Exercise brief:
Could you return the whole listing exactly?
━━━━━━
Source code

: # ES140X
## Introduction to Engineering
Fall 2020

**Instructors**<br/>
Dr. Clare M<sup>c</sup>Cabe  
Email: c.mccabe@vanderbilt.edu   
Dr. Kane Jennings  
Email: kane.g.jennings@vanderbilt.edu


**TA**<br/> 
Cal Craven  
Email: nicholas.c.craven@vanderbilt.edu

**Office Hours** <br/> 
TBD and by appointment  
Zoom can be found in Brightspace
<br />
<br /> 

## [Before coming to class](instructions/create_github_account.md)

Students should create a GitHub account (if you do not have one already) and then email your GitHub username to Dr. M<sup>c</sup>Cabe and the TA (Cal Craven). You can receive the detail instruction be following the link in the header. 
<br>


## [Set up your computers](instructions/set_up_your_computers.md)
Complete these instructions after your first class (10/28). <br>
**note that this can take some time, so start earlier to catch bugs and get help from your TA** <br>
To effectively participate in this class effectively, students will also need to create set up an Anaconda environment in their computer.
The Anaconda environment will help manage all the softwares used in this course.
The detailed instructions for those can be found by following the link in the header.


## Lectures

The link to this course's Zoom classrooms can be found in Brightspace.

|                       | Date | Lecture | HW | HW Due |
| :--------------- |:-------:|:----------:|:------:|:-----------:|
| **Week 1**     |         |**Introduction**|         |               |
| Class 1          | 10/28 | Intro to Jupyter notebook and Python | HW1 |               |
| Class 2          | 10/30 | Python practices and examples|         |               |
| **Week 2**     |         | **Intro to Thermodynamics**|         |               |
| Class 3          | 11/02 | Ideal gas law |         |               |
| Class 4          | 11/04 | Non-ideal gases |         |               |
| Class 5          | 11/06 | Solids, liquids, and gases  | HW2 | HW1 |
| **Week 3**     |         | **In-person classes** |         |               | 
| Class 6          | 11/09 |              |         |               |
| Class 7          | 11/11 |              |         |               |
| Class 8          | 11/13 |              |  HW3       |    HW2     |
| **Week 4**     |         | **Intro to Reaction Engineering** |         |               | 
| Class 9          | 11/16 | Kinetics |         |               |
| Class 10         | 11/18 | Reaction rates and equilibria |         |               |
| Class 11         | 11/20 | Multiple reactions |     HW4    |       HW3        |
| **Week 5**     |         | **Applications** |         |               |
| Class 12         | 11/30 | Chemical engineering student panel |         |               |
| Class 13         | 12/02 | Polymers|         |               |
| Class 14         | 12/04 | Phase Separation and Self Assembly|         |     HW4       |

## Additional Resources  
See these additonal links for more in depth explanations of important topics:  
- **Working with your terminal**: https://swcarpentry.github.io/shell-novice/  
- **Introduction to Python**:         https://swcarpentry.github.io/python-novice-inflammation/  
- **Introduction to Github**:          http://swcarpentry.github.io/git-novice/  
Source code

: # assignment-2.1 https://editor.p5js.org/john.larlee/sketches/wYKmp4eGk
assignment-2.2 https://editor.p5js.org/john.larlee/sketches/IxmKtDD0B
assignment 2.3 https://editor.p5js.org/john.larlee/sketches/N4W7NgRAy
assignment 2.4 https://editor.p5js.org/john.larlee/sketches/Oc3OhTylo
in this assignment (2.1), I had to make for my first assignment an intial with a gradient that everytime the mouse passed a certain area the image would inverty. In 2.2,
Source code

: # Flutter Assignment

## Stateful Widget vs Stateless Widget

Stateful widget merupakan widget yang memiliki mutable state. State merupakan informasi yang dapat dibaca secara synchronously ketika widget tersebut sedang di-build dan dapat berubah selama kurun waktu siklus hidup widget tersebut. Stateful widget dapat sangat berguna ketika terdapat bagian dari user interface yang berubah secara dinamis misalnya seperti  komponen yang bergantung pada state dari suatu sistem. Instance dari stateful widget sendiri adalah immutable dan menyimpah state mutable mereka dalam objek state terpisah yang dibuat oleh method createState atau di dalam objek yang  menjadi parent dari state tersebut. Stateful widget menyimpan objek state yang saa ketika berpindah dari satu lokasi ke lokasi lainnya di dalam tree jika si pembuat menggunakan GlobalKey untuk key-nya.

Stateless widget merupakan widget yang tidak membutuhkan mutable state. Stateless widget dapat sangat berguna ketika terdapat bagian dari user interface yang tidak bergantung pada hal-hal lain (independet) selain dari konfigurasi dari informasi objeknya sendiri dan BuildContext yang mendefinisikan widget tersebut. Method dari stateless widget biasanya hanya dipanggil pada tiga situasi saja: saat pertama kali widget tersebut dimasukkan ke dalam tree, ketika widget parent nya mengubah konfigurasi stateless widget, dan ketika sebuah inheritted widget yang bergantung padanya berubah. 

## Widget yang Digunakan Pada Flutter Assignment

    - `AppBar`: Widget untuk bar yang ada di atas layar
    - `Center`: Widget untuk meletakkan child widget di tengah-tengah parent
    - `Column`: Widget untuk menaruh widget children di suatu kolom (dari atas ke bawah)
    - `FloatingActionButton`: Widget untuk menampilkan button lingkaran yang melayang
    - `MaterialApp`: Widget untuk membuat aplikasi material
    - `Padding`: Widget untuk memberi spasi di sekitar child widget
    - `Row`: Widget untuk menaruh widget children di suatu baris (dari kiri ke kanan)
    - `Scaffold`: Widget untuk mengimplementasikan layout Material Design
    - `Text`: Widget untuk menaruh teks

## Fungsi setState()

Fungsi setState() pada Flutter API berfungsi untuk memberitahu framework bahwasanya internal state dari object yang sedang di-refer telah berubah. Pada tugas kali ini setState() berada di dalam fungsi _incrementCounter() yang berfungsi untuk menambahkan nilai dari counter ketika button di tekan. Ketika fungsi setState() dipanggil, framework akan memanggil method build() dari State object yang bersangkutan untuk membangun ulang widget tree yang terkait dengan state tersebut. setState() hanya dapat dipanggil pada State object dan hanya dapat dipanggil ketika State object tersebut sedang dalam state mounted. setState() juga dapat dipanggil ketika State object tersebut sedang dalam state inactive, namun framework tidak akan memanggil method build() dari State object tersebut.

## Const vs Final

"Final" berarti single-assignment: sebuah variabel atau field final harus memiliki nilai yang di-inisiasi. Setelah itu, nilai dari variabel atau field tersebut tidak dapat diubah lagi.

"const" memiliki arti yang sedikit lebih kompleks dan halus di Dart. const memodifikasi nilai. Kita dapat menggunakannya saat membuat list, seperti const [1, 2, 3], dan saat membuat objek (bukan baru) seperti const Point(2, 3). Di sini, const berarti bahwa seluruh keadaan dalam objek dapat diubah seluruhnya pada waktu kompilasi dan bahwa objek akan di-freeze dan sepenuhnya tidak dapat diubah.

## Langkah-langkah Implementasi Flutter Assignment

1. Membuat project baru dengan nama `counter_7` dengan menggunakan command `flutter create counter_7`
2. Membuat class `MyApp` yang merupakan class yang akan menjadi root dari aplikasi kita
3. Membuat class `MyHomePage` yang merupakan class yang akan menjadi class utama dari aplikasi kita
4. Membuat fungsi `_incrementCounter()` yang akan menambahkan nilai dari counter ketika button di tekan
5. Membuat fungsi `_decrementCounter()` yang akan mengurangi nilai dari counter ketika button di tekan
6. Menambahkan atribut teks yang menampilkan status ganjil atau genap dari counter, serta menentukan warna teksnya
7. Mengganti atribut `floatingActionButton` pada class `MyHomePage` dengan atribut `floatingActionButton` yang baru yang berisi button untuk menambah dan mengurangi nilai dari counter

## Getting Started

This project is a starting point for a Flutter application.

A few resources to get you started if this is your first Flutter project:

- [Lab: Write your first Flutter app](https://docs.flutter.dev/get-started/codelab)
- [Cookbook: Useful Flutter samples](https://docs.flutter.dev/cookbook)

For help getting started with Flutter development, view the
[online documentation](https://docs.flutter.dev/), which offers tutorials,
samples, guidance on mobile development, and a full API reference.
━━━━━━
Task answer:
Source code

: # ES140X
## Introduction to Engineering
Fall 2020

**Instructors**<br/>
Dr. Clare M<sup>c</sup>Cabe  
Email: c.mccabe@vanderbilt.edu   
Dr. Kane Jennings  
Email: kane.g.jennings@vanderbilt.edu


**TA**<br/> 
Cal Craven  
Email: nicholas.c.craven@vanderbilt.edu

**Office Hours** <br/> 
TBD and by appointment  
Zoom can be found in Brightspace
<br />
<br /> 

## [Before coming to class](instructions/create_github_account.md)

Students should create a GitHub account (if you do not have one already) and then email your GitHub username to Dr. M<sup>c</sup>Cabe and the TA (Cal Craven). You can receive the detail instruction be following the link in the header. 
<br>


## [Set up your computers](instructions/set_up_your_computers.md)
Complete these instructions after your first class (10/28). <br>
**note that this can take some time, so start earlier to catch bugs and get help from your TA** <br>
To effectively participate in this class effectively, students will also need to create set up an Anaconda environment in their computer.
The Anaconda environment will help manage all the softwares used in this course.
The detailed instructions for those can be found by following the link in the header.


## Lectures

The link to this course's Zoom classrooms can be found in Brightspace.

|                       | Date | Lecture | HW | HW Due |
| :--------------- |:-------:|:----------:|:------:|:-----------:|
| **Week 1**     |         |**Introduction**|         |               |
| Class 1          | 10/28 | Intro to Jupyter notebook and Python | HW1 |               |
| Class 2          | 10/30 | Python practices and examples|         |               |
| **Week 2**     |         | **Intro to Thermodynamics**|         |               |
| Class 3          | 11/02 | Ideal gas law |         |               |
| Class 4          | 11/04 | Non-ideal gases |         |               |
| Class 5          | 11/06 | Solids, liquids, and gases  | HW2 | HW1 |
| **Week 3**     |         | **In-person classes** |         |               | 
| Class 6          | 11/09 |              |         |               |
| Class 7          | 11/11 |              |         |               |
| Class 8          | 11/13 |              |  HW3       |    HW2     |
| **Week 4**     |         | **Intro to Reaction Engineering** |         |               | 
| Class 9          | 11/16 | Kinetics |         |               |
| Class 10         | 11/18 | Reaction rates and equilibria |         |               |
| Class 11         | 11/20 | Multiple reactions |     HW4    |       HW3        |
| **Week 5**     |         | **Applications** |         |               |
| Class 12         | 11/30 | Chemical engineering student panel |         |               |
| Class 13         | 12/02 | Polymers|         |               |
| Class 14         | 12/04 | Phase Separation and Self Assembly|         |     HW4       |

## Additional Resources  
See these additonal links for more in depth explanations of important topics:  
- **Working with your terminal**: https://swcarpentry.github.io/shell-novice/  
- **Introduction to Python**:         https://swcarpentry.github.io/python-novice-inflammation/  
- **Introduction to Github**:          http://swcarpentry.github.io/git-novice/  
Source code

: # assignment-2.1 https://editor.p5js.org/john.larlee/sketches/wYKmp4eGk
assignment-2.2 https://editor.p5js.org/john.larlee/sketches/IxmKtDD0B
assignment 2.3 https://editor.p5js.org/john.larlee/sketches/N4W7NgRAy
assignment 2.4 https://editor.p5js.org/john.larlee/sketches/Oc3OhTylo
in this assignment (2.1), I had to make for my first assignment an intial with a gradient that everytime the mouse passed a certain area the image would inverty. In 2.2,
Source code

: # Flutter Assignment

## Stateful Widget vs Stateless Widget

Stateful widget merupakan widget yang memiliki mutable state. State merupakan informasi yang dapat dibaca secara synchronously ketika widget tersebut sedang di-build dan dapat berubah selama kurun waktu siklus hidup widget tersebut. Stateful widget dapat sangat berguna ketika terdapat bagian dari user interface yang berubah secara dinamis misalnya seperti  komponen yang bergantung pada state dari suatu sistem. Instance dari stateful widget sendiri adalah immutable dan menyimpah state mutable mereka dalam objek state terpisah yang dibuat oleh method createState atau di dalam objek yang  menjadi parent dari state tersebut. Stateful widget menyimpan objek state yang saa ketika berpindah dari satu lokasi ke lokasi lainnya di dalam tree jika si pembuat menggunakan GlobalKey untuk key-nya.

Stateless widget merupakan widget yang tidak membutuhkan mutable state. Stateless widget dapat sangat berguna ketika terdapat bagian dari user interface yang tidak bergantung pada hal-hal lain (independet) selain dari konfigurasi dari informasi objeknya sendiri dan BuildContext yang mendefinisikan widget tersebut. Method dari stateless widget biasanya hanya dipanggil pada tiga situasi saja: saat pertama kali widget tersebut dimasukkan ke dalam tree, ketika widget parent nya mengubah konfigurasi stateless widget, dan ketika sebuah inheritted widget yang bergantung padanya berubah. 

## Widget yang Digunakan Pada Flutter Assignment

    - `AppBar`: Widget untuk bar yang ada di atas layar
    - `Center`: Widget untuk meletakkan child widget di tengah-tengah parent
    - `Column`: Widget untuk menaruh widget children di suatu kolom (dari atas ke bawah)
    - `FloatingActionButton`: Widget untuk menampilkan button lingkaran yang melayang
    - `MaterialApp`: Widget untuk membuat aplikasi material
    - `Padding`: Widget untuk memberi spasi di sekitar child widget
    - `Row`: Widget untuk menaruh widget children di suatu baris (dari kiri ke kanan)
    - `Scaffold`: Widget untuk mengimplementasikan layout Material Design
    - `Text`: Widget untuk menaruh teks

## Fungsi setState()

Fungsi setState() pada Flutter API berfungsi untuk memberitahu framework bahwasanya internal state dari object yang sedang di-refer telah berubah. Pada tugas kali ini setState() berada di dalam fungsi _incrementCounter() yang berfungsi untuk menambahkan nilai dari counter ketika button di tekan. Ketika fungsi setState() dipanggil, framework akan memanggil method build() dari State object yang bersangkutan untuk membangun ulang widget tree yang terkait dengan state tersebut. setState() hanya dapat dipanggil pada State object dan hanya dapat dipanggil ketika State object tersebut sedang dalam state mounted. setState() juga dapat dipanggil ketika State object tersebut sedang dalam state inactive, namun framework tidak akan memanggil method build() dari State object tersebut.

## Const vs Final

"Final" berarti single-assignment: sebuah variabel atau field final harus memiliki nilai yang di-inisiasi. Setelah itu, nilai dari variabel atau field tersebut tidak dapat diubah lagi.

"const" memiliki arti yang sedikit lebih kompleks dan halus di Dart. const memodifikasi nilai. Kita dapat menggunakannya saat membuat list, seperti const [1, 2, 3], dan saat membuat objek (bukan baru) seperti const Point(2, 3). Di sini, const berarti bahwa seluruh keadaan dalam objek dapat diubah seluruhnya pada waktu kompilasi dan bahwa objek akan di-freeze dan sepenuhnya tidak dapat diubah.

## Langkah-langkah Implementasi Flutter Assignment

1. Membuat project baru dengan nama `counter_7` dengan menggunakan command `flutter create counter_7`
2. Membuat class `MyApp` yang merupakan class yang akan menjadi root dari aplikasi kita
3. Membuat class `MyHomePage` yang merupakan class yang akan menjadi class utama dari aplikasi kita
4. Membuat fungsi `_incrementCounter()` yang akan menambahkan nilai dari counter ketika button di tekan
5. Membuat fungsi `_decrementCounter()` yang akan mengurangi nilai dari counter ketika button di tekan
6. Menambahkan atribut teks yang menampilkan status ganjil atau genap dari counter, serta menentukan warna teksnya
7. Mengganti atribut `floatingActionButton` pada class `MyHomePage` dengan atribut `floatingActionButton` yang baru yang berisi button untuk menambah dan mengurangi nilai dari counter

## Getting Started

This project is a starting point for a Flutter application.

A few resources to get you started if this is your first Flutter project:

- [Lab: Write your first Flutter app](https://docs.flutter.dev/get-started/codelab)
- [Cookbook: Useful Flutter samples](https://docs.flutter.dev/cookbook)

For help getting started with Flutter development, view the
[online documentation](https://docs.flutter.dev/), which offers tutorials,
samples, guidance on mobile development, and a full API reference.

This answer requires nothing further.